We can look at those numbers. We can compare them with other runs. And we can even compare them against experimental runs that weren’t run using the Buildkite pipeline as well. (We can run the same code inside the pipeline directly from inside a SageMaker notebook.) We can then compare this against our best experimental run with the same parameters and make sure that the accuracy is what we expect.

If we're happy with that, we can deploy the model, which goes through the steps I outlined previously. Once we upload them to the right place and create the SageMaker endpoint, then it's available in production. It's tagged with the model ID that Buildkite generated.

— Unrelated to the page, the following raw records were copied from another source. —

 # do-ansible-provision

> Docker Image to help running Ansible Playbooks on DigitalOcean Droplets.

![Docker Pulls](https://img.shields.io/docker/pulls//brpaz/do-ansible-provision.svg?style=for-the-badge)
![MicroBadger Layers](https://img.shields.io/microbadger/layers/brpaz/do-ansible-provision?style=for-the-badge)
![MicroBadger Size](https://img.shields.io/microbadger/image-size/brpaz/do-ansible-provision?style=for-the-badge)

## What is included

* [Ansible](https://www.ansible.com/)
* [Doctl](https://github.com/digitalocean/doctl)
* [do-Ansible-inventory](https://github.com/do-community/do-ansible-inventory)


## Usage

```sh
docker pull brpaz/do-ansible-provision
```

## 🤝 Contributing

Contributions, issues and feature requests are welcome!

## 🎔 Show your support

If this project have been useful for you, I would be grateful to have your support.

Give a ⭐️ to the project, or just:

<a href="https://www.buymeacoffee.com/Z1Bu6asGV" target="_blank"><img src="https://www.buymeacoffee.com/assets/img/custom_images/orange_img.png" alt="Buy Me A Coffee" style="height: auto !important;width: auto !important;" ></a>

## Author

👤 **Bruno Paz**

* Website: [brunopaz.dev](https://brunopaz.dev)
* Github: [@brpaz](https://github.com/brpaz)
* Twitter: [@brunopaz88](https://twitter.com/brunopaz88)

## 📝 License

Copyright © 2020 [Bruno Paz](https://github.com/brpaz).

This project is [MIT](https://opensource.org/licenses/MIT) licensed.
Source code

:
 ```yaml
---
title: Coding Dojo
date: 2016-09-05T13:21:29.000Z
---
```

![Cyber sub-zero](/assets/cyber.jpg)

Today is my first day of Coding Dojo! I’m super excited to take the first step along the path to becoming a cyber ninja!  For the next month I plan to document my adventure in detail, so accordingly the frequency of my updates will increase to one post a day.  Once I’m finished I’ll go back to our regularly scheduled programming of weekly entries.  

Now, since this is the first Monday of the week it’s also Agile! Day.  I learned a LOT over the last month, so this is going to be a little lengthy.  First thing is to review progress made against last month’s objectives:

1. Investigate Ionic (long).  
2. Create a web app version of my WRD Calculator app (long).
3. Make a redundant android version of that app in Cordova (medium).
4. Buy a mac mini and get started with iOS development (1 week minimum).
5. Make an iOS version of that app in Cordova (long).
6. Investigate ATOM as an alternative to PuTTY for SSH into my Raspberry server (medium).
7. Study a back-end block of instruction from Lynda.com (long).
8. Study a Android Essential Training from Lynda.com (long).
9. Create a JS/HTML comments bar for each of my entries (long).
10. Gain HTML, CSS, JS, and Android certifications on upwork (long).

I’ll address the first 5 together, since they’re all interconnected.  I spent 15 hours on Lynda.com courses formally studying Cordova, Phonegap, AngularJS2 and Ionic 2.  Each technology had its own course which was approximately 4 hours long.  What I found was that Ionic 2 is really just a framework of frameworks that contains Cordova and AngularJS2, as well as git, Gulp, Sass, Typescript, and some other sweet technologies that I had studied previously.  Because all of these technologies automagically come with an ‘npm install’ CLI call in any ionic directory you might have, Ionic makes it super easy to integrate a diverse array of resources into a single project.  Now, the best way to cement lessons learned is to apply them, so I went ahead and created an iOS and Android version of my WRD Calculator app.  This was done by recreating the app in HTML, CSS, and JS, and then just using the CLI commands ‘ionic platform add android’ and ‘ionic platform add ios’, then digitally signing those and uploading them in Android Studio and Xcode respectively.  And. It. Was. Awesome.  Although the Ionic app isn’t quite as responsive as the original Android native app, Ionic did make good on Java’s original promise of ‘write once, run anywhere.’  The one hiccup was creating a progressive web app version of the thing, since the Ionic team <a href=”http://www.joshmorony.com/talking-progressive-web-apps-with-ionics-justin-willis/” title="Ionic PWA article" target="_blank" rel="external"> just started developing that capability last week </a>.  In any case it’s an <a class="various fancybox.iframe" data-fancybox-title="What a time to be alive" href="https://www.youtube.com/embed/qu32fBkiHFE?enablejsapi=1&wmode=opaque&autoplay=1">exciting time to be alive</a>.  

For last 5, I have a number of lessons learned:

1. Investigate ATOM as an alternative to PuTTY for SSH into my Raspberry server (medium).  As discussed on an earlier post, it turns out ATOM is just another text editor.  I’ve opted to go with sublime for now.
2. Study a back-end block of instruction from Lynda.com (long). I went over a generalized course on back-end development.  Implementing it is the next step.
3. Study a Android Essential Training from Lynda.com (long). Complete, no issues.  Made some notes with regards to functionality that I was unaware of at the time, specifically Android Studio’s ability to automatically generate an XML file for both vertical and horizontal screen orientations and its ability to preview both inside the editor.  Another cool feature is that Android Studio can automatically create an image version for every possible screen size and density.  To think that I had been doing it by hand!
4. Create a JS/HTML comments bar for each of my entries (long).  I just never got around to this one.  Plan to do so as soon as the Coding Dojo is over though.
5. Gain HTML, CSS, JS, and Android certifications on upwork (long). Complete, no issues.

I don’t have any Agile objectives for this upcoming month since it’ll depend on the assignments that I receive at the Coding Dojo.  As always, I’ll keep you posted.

Again, this enables tracking over time of which model was run. Every prediction gets tagged with that model ID. We can always link a given prediction back to the Buildkite run that produced the model. That’s especially helpful when tracking down issues when things don't go as expected.


This is our first pass at creating a reproducible training pipeline at Culture Amp using Buildkite. So far, it's working reasonably well. We're using this to actively deploy our most recent sentiment model.

I doubt we got everything right the first time. In a year or two, we'll likely have made a number of optimizations and improvements. I hope to tell you more about that in the near future!